Once Ford trashed the idea. Because it was illegal to make home brewed fuel. Rockefeller helped push legislation to lift prohibition. Ironically, one year after Ford stopped making ethanol vehicles.

“or at least basically decriminalize it like California has done recently.”
It is still a Federal crime. Not, decriminalized.
Like I said, they are fine playing the pass the blame game.

Ivy's avatar

For most of human history, marijuana has been completely legal. It’s not a recently discovered plant, nor is it a long-standing law. It’s known use goes back further than 7,000 B.C. and it was legal as recently as when Ronald Reagan was a boy. America’s first marijuana law was enacted at Jamestown Colony, Virginia, in 1619; a law “ordering” farmers to grow Indian hempseed. You could be jailed for not growing hemp during times of shortage in Virginia between 1763 and 1767! The U.S. Census of 1850 counted 8,327 hemp “plantations” (min. 2,000-acres) growing cannabis hemp.

The history of its criminalization is filled with racism, fear, protection of corporate profits, yellow journalism, ignorant/incompentent/corrupt legislators, and personal career advancement and greed. (Some things just don’t change.) In the early 1900s, the western states developed significant tensions regarding the influx of Mexican-Americans. The Great Depression only increased tensions, as jobs and welfare resources became scarce. But oddly enough, one of the first state laws outlawing marijuana may have been influenced, not just by Mexicans using the drug, but because of Mormons using it! Mormons who traveled to Mexico in 1910 came back to Salt Lake City with marijuana, and the church’s reaction to this contributed to the state’s marijuana law.

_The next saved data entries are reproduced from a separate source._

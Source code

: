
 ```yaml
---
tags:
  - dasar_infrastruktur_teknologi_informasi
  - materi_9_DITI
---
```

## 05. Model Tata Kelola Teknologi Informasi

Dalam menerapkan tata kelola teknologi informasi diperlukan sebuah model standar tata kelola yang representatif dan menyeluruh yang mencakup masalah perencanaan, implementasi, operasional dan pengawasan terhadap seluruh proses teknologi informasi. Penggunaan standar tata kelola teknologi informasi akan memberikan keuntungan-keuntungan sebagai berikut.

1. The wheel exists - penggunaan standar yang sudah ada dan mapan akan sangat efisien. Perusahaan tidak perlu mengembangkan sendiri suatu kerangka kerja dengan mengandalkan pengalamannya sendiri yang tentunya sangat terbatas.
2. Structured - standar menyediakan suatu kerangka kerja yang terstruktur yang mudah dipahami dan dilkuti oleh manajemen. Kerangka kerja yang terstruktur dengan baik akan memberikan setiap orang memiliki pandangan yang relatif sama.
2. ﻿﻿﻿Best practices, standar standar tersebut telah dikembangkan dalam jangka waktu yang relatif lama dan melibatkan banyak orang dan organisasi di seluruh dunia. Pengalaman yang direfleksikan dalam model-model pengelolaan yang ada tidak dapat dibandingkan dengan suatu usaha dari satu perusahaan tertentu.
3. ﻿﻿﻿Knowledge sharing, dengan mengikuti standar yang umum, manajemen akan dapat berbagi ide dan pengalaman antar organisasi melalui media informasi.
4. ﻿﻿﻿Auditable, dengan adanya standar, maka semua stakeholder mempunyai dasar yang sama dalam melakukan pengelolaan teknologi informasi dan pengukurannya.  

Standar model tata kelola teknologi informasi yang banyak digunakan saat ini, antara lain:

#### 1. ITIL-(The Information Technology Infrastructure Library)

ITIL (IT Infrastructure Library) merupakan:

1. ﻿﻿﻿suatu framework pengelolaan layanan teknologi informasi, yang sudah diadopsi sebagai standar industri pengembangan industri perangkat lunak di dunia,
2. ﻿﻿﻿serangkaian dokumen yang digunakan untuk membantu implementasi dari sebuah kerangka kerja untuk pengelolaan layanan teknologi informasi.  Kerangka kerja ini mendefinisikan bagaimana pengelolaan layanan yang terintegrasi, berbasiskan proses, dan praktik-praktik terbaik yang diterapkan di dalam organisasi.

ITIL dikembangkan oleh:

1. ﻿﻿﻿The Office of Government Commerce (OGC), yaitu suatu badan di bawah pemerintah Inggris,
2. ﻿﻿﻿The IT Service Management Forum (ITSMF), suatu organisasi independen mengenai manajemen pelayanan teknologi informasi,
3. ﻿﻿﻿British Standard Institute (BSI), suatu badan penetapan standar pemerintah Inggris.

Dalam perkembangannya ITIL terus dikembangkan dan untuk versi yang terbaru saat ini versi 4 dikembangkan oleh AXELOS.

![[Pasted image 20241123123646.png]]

When Montana outlawed marijuana in 1927, the Butte Montana Standard reported a legislator’s comment: “When some beet field peon takes a few traces of this stuff… he thinks he has just been elected president of Mexico, so he starts out to execute all his political enemies.” And in Texas, a senator said on the floor of the State Senate: “All Mexicans are crazy, and this stuff [marijuana] is what makes them crazy.”

And here are some quotes attributed to Henry Anslinger, the newly appointed director of a new division of the Treasury Department ~ The Federal Bureau of Narcotics in 1930:
“There are 100,000 total marijuana smokers in the US, and most are Negroes, Hispanics, Filipinos, and entertainers. Their Satanic music, jazz, and swing, result from marijuana use. This marijuana causes white women to seek sexual relations with Negroes, entertainers, and many others.”

“Marijuana is an addictive drug which produces in its users insanity, criminality, and death.”

“Reefer makes darkies think they’re as good as white men.”

“Marijuana leads to pacifism and communist brainwashing”

“You smoke a joint and you’re likely to kill your brother.”

“Marijuana is the most violence-causing drug in the history of mankind.”

The narrative since then has been a continual litany of:
Politicians wanting to appear tough on crime and passing tougher penalties.
Constant increases in spending on law enforcement and prisons.
Racist application of drug laws.
Taxpayer funded propaganda.
Stifling of opposition speech.
And political contributions from corporations that profit from marijuana being illegal (pharmaceuticals, alcohol, etc.)
… but that’s another story. Since no process involving scientific, medical, or government hearings were involved in its criminalization, I’m all for federal legalization and immediate pardons for all imprisoned for possession. And as is the American way, the only way in hell that will ever happen is through taxation.

Jabe73's avatar

I agree with @ChazMaz here. I would rather grow it myself than buy it anyway.

mattbrowne's avatar

Yes. But good education is needed as well. All psychoactive substances including alcohol and cannabis do have a dangerous potential too.

SVTSuzie's avatar

Yes, everything should be legal. No, why should it be taxed? That’s ridiculous!!!??!!